Schon aus der Entfernung sah er einen obdachlosen Mann, der vor dem Supermarkt in der Nähe seiner Wohnung saß. Dieser Mann war ihm noch unbekannt. Er saß ganz ruhig im Lotussitz neben seinem schwarzen Hund. Er kam immer näher, immer langsamer und beobachtete dabei, dass zwei Menschen, die aus dem Supermarkt rauskamen, diesem Mann eine Münze gaben. Jener Mann bedankte sich mit einer höflichen Geste. Er näherte sich immer mehr und nahm sich fest vor, diesem Mann auch etwas Geld nach dem Einkauf zuzustecken. An der Kasse kaufte er sich ein Eis und nahm gleich zwei mit. Ein Eis für den Obdachlosen, war seine spontane Idee. Es war so heiß da draußen und er dachte, er würde dem Mann Freude machen. Er kam auf ihn zu, gab ihm das Eis mit den Worten: “Es ist so heiß, vielleicht ist dieses Eis das Richtige für dich.” Der Mann auf der Straße schaute ihn an, sagte ganz überrascht: “Oooh, danke sehr.” Dann begannen aus seinen Augen Tränen zu fließen, er schaute, schon weinend vor Glück, den Hund an und sagte zu dem Hund: “Schau mal, was wir bekommen haben, ein Eis!”

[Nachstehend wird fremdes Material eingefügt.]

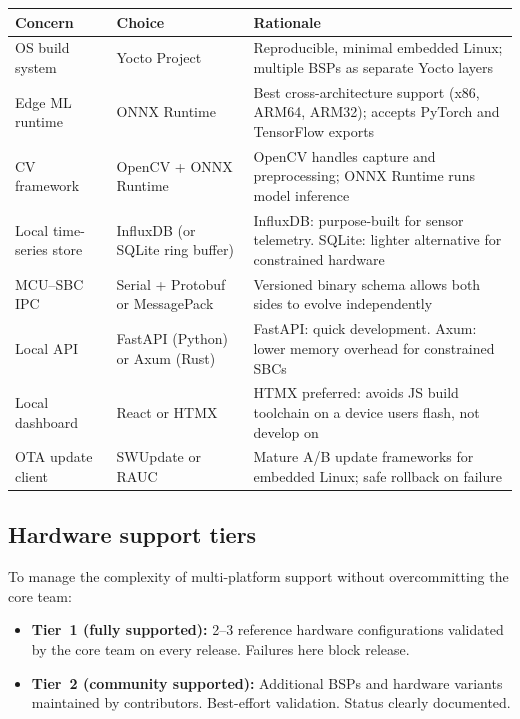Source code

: \begin{center}
\begin{tabular}{p{3.5cm}p{4cm}p{5.5cm}}
\toprule
\textbf{Concern} & \textbf{Choice} & \textbf{Rationale} \\
\midrule
OS build system & Yocto Project & Reproducible, minimal embedded Linux; multiple BSPs as separate Yocto layers \\
Edge ML runtime & ONNX Runtime & Best cross-architecture support (x86, ARM64, ARM32); accepts PyTorch and TensorFlow exports \\
CV framework & OpenCV + ONNX Runtime & OpenCV handles capture and preprocessing; ONNX Runtime runs model inference \\
Local time-series store & InfluxDB (or SQLite ring buffer) & InfluxDB: purpose-built for sensor telemetry. SQLite: lighter alternative for constrained hardware \\
MCU--SBC IPC & Serial + Protobuf or MessagePack & Versioned binary schema allows both sides to evolve independently \\
Local API & FastAPI (Python) or Axum (Rust) & FastAPI: quick development. Axum: lower memory overhead for constrained SBCs \\
Local dashboard & React or HTMX & HTMX preferred: avoids JS build toolchain on a device users flash, not develop on \\
OTA update client & SWUpdate or RAUC & Mature A/B update frameworks for embedded Linux; safe rollback on failure \\
\bottomrule
\end{tabular}
\end{center}

\subsection{Hardware support tiers}\label{sec:hardware-tiers}

To manage the complexity of multi-platform support without overcommitting the core team:

\begin{itemize}
  \item \textbf{Tier~1 (fully supported):} 2--3 reference hardware configurations validated by the core team on every release. Failures here block release.
  \item \textbf{Tier~2 (community supported):} Additional BSPs and hardware variants maintained by contributors. Best-effort validation. Status clearly documented.
\end{itemize}

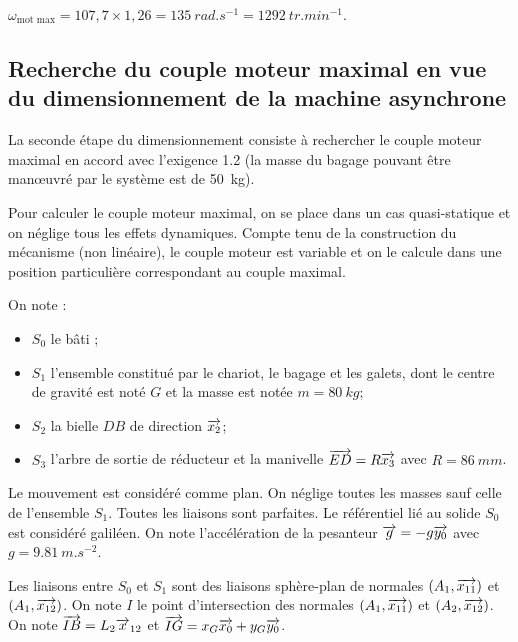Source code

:\documentclass[10pt,fleqn]{article} %
\begin{document}
\begin{multicols}{2}
\begin{multicols}{2}
\ifprof
\begin{corrige}
$\omega_{\text{mot max}}=107,7\times 1,26 = \SI{135}{rad.s^{-1}}=\SI{1292}{tr.min^{-1}}$.
\end{corrige}
\else
\fi

\subsection*{Recherche du couple moteur maximal en vue du dimensionnement de la machine asynchrone}

\begin{obj}
La seconde étape du dimensionnement consiste à rechercher le couple moteur maximal en accord avec
l’exigence 1.2 (la masse du bagage pouvant être manœuvré par le système est de \SI{50}{kg}).
\end{obj}


\ifprof
\else


Pour calculer le couple moteur maximal, on se place dans un cas quasi-statique et on néglige tous les effets
dynamiques. Compte tenu de la construction du mécanisme (non linéaire), le couple moteur est variable et on
le calcule dans une position particulière correspondant au couple maximal.

On note :
\begin{itemize}
\item $S_0$ le bâti ;
\item $S_1$ l’ensemble constitué par le chariot, le bagage et les galets, dont le centre de gravité est noté $G$ et la masse est notée $m=\SI{80}{kg}$;
\item $S_2$ la bielle $DB$ de direction $\overrightarrow{x_2}$;
\item $S_3$ l’arbre de sortie de réducteur et la manivelle $\overrightarrow{ED}=R\overrightarrow{x_3}$ avec $R=\SI{86}{mm}$.
\end{itemize}
Le mouvement est considéré comme plan. On néglige toutes les masses sauf celle de l’ensemble $S_1$. Toutes les liaisons sont parfaites. Le référentiel lié au solide $S_0$ est considéré galiléen. On note l’accélération de la pesanteur $\overrightarrow{g}=-g\overrightarrow{y_0}$ avec $g=\SI{9,81}{m.s^{-2}}$.

Les liaisons entre $S_0$ et $S_1$ sont des liaisons sphère-plan de normales $\left(A_1,\overrightarrow{{x}_{11}}\right)$ et $\left(A_1,\overrightarrow{{x}_{12}}\right)$.
On note $I$ le point d’intersection des normales $\left(A_1,\overrightarrow{{x}_{11}}\right)$ et $\left(A_2,\overrightarrow{{x}_{12}}\right)$. On note $\overrightarrow{IB}=L_2\overrightarrow{x}_{12}$ et $\overrightarrow{IG}=x_G\overrightarrow{x_{0}}+y_G\overrightarrow{y_{0}}$.


\end{multicols}
\end{multicols}
\end{document}
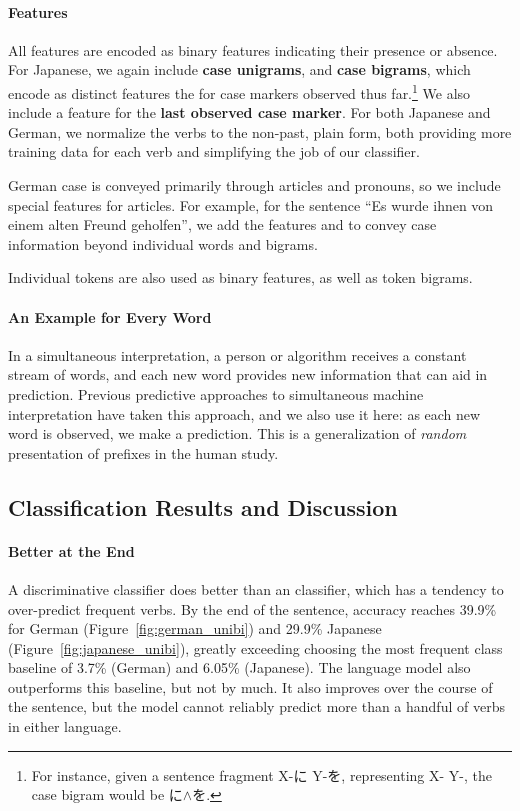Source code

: \paragraph{Features}

All features are encoded as binary features indicating their presence
or absence.  For Japanese, we again include \textbf{case unigrams},
and \textbf{case bigrams}, which encode as distinct features the for
case markers observed thus far.\footnote{For instance, given a
  sentence fragment X-に Y-を, representing X- Y-,
  the case bigram would be に$\wedge$を.}  We also include a feature
for the \textbf{last observed case marker}.  For both Japanese and
German, we normalize the verbs to the non-past, plain form, both
providing more training data for each verb and simplifying the job of
our classifier.

German case is conveyed primarily through articles and pronouns, so we
include special features for articles.  For example, for the sentence
``Es wurde ihnen von einem alten Freund geholfen'', we add the
features  and 
to convey case information beyond individual words and bigrams.

Individual tokens are also used as binary features, as well as token
bigrams.

\paragraph{An Example for Every Word}

In a simultaneous interpretation, a person or algorithm receives a
constant stream of words, and each new word provides new information
that can aid in prediction.  Previous predictive approaches to
simultaneous machine interpretation have taken this approach, and we
also use it here: as each new word is observed, we make a prediction.
This is a generalization of \emph{random} presentation of prefixes in
the human study.

\subsection{Classification Results and Discussion}

\paragraph{Better at the End}

A discriminative classifier does better than an \ngram{} classifier,
which has a tendency to over-predict frequent verbs.  By the end of
the sentence, accuracy reaches 39.9\% for German
(Figure~\ref{fig:german_unibi}) and 29.9\% Japanese
(Figure~\ref{fig:japanese_unibi}), greatly exceeding choosing the most
frequent class baseline of 3.7\% (German) and 6.05\% (Japanese).  The
\ngram{} language model also outperforms this baseline, but not by
much.  It also improves over the course of the sentence, but the model
cannot reliably predict more than a handful of verbs in either
language.


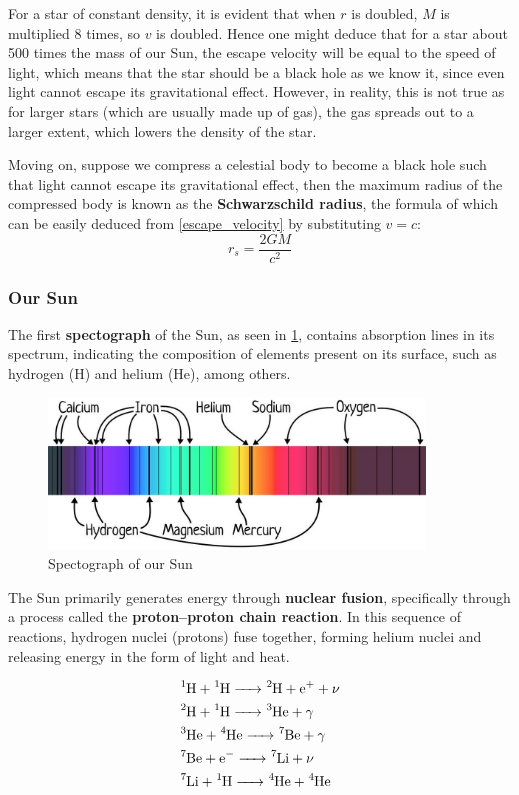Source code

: \documentclass[12pt,a4paper]{article}
\begin{document}
For a star of constant density, it is evident that when $r$ is doubled, $M$ is multiplied 8 times, so $v$ is doubled. Hence one might deduce that for a star about 500 times the mass of our Sun, the escape velocity will be equal to the speed of light, which means that the star should be a black hole as we know it, since even light cannot escape its gravitational effect. However, in reality, this is not true as for larger stars (which are usually made up of gas), the gas spreads out to a larger extent, which lowers the density of the star.

Moving on, suppose we compress a celestial body to become a black hole such that light cannot escape its gravitational effect, then the maximum radius of the compressed body is known as the \textbf{Schwarzschild radius}, the formula of which can be easily deduced from \cref{escape_velocity} by substituting $v=c$:
\begin{equation}
r_s = \frac{2GM}{c^2}
\end{equation}

\subsubsection{Our Sun}
The first \textbf{spectograph} of the Sun, as seen in \cref{fig:spectograph}, contains absorption lines in its spectrum, indicating the composition of elements present on its surface, such as hydrogen (H) and helium (He), among others.

\begin{figure}[H]
    \centering
    \includegraphics[width=10cm]{images/spectograph_sun.jpg}
    \caption{Spectograph of our Sun}
    \label{fig:spectograph}
\end{figure}

The Sun primarily generates energy through \textbf{nuclear fusion}, specifically through a process called the \textbf{proton--proton chain reaction}. In this sequence of reactions, hydrogen nuclei (protons) fuse together, forming helium nuclei and releasing energy in the form of light and heat.

\begin{align*}
&\ce{^1H + ^1H -> ^2H + e^+ + \nu} \\
&\ce{^2H + ^1H -> ^3He + \gamma} \\
&\ce{^3He + ^4He -> ^7Be + \gamma} \\
&\ce{^7Be + e^- -> ^7Li + \nu} \\
&\ce{^7Li + ^1H -> ^4He + ^4He}
\end{align*}
\end{document}
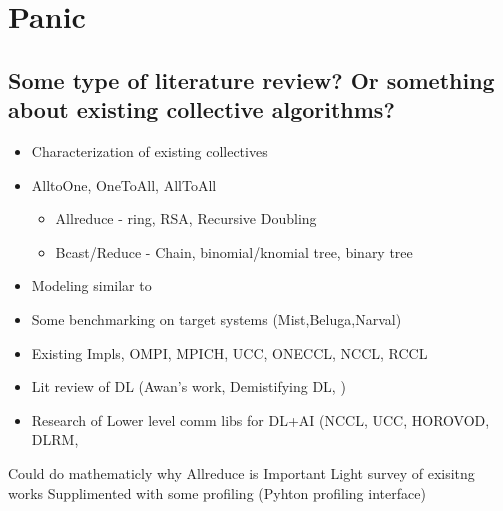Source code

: 
\glsresetall %
\chapter[Panic]{Panic}\label{ch:Panic}

\section{Some type of literature review? Or something about existing collective algorithms?}

\begin{itemize}
	\item{Characterization of existing collectives}
	\item{AlltoOne, OneToAll, AllToAll}
    \begin{itemize}
        \item{Allreduce - ring, RSA, Recursive Doubling}
        \item{Bcast/Reduce - Chain, binomial/knomial tree, binary tree}
    \end{itemize}
    \item{Modeling similar to \cite{Thakur2005OptMPICH}}
    \item{Some benchmarking on target systems (Mist,Beluga,Narval)}
    \item{Existing Impls, OMPI, MPICH, UCC, ONECCL, NCCL, RCCL}
\end{itemize}

\begin{itemize}
    \item Lit review of DL (Awan's work, Demistifying DL, )
    \item Research of Lower level comm libs for DL+AI (NCCL, UCC, HOROVOD, DLRM, 
\end{itemize}

Could do mathematicly why Allreduce is Important
Light survey of exisitng works
Supplimented with some profiling (Pyhton profiling interface)


\clearpage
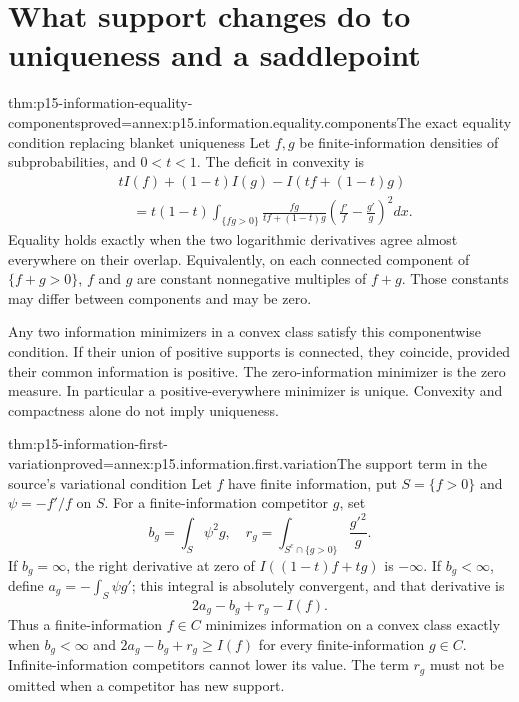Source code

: \section{What support changes do to uniqueness and a saddlepoint}
\label{sec:p15-information-support-correction}

\begin{hbtheorem}{thm:p15-information-equality-components}{proved=annex:p15.information.equality.components}{The exact equality condition replacing blanket uniqueness}
Let \(f,g\) be finite-information densities of subprobabilities, and
\(0<t<1\). The deficit in convexity is
\[
\begin{split}
 &tI(f)+(1-t)I(g)-I(tf+(1-t)g)\\
 &\quad=t(1-t)\int_{\{fg>0\}}
 \frac{fg}{tf+(1-t)g}
       \left(\frac{f'}f-\frac{g'}g\right)^2dx .
\end{split}
\]
Equality holds exactly when the two logarithmic derivatives agree
almost everywhere on their overlap.
Equivalently, on each connected component of \(\{f+g>0\}\),
\(f\) and \(g\) are constant nonnegative multiples of \(f+g\).
Those constants may differ between components and may be zero.

Any two information minimizers in a convex class satisfy this
componentwise condition. If their union of positive supports is
connected, they coincide, provided their common information is positive.
The zero-information minimizer is the zero measure.
In particular a positive-everywhere minimizer is unique.
Convexity and compactness alone do not imply uniqueness.
\end{hbtheorem}

\begin{hbtheorem}{thm:p15-information-first-variation}{proved=annex:p15.information.first.variation}{The support term in the source's variational condition}
Let \(f\) have finite information, put \(S=\{f>0\}\) and
\(\psi=-f'/f\) on \(S\). For a finite-information competitor \(g\), set
\[
 b_g=\int_S\psi^2g,\quad
 r_g=\int_{S^c\cap\{g>0\}}\frac{g'^2}{g}.
\]
If \(b_g=\infty\), the right derivative at zero of
\(I((1-t)f+tg)\) is \(-\infty\).
If \(b_g<\infty\), define \(a_g=-\int_S\psi g'\); this integral
is absolutely convergent, and
that derivative is
\[
                    2a_g-b_g+r_g-I(f).
\]
Thus a finite-information \(f\in C\) minimizes information on a
convex class exactly when \(b_g<\infty\) and
\(2a_g-b_g+r_g\geq I(f)\) for every finite-information \(g\in C\).
Infinite-information competitors cannot lower its value.
The term \(r_g\) must not be omitted when a competitor has new support.
\end{hbtheorem}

Er ging nach Hause, traurig wegen des Zustandes der Gesellschaft und glücklich von seinem bescheidenen Wohlstand zu geteilt zu haben. Glücklich gelernt zu haben, zu teilen.
Er wandert am Rhein Richtung Straßburg. Kleine Dörfer lässt er hinter sich zurück. Er sieht fünf große Flächen, die wieder aufgeforstet wurden. Drei von ihnen liegen am französischen und zwei am deutschen Ufer des Rheins. Die Hoffnung steigt in ihm auf. Die aus dem Takt geratene Umwelt wird wieder hergestellt. An der Uni interessierte er sich für Kulturökologie, die sich unter anderem mit dem Thema befasste, dass eine gesunde Gesellschaft stark von einer gesunden Umwelt abhängt. In Straßburg wartet auf ihn das gleiche Bild, das er schon aus Köln kennt. Schicke Lokale, prächtige Straßen und in jeder von diesen Straßen ein Verlierer dieser heutigen Gesellschaft, vergessen, ausgestoßen, hilflos.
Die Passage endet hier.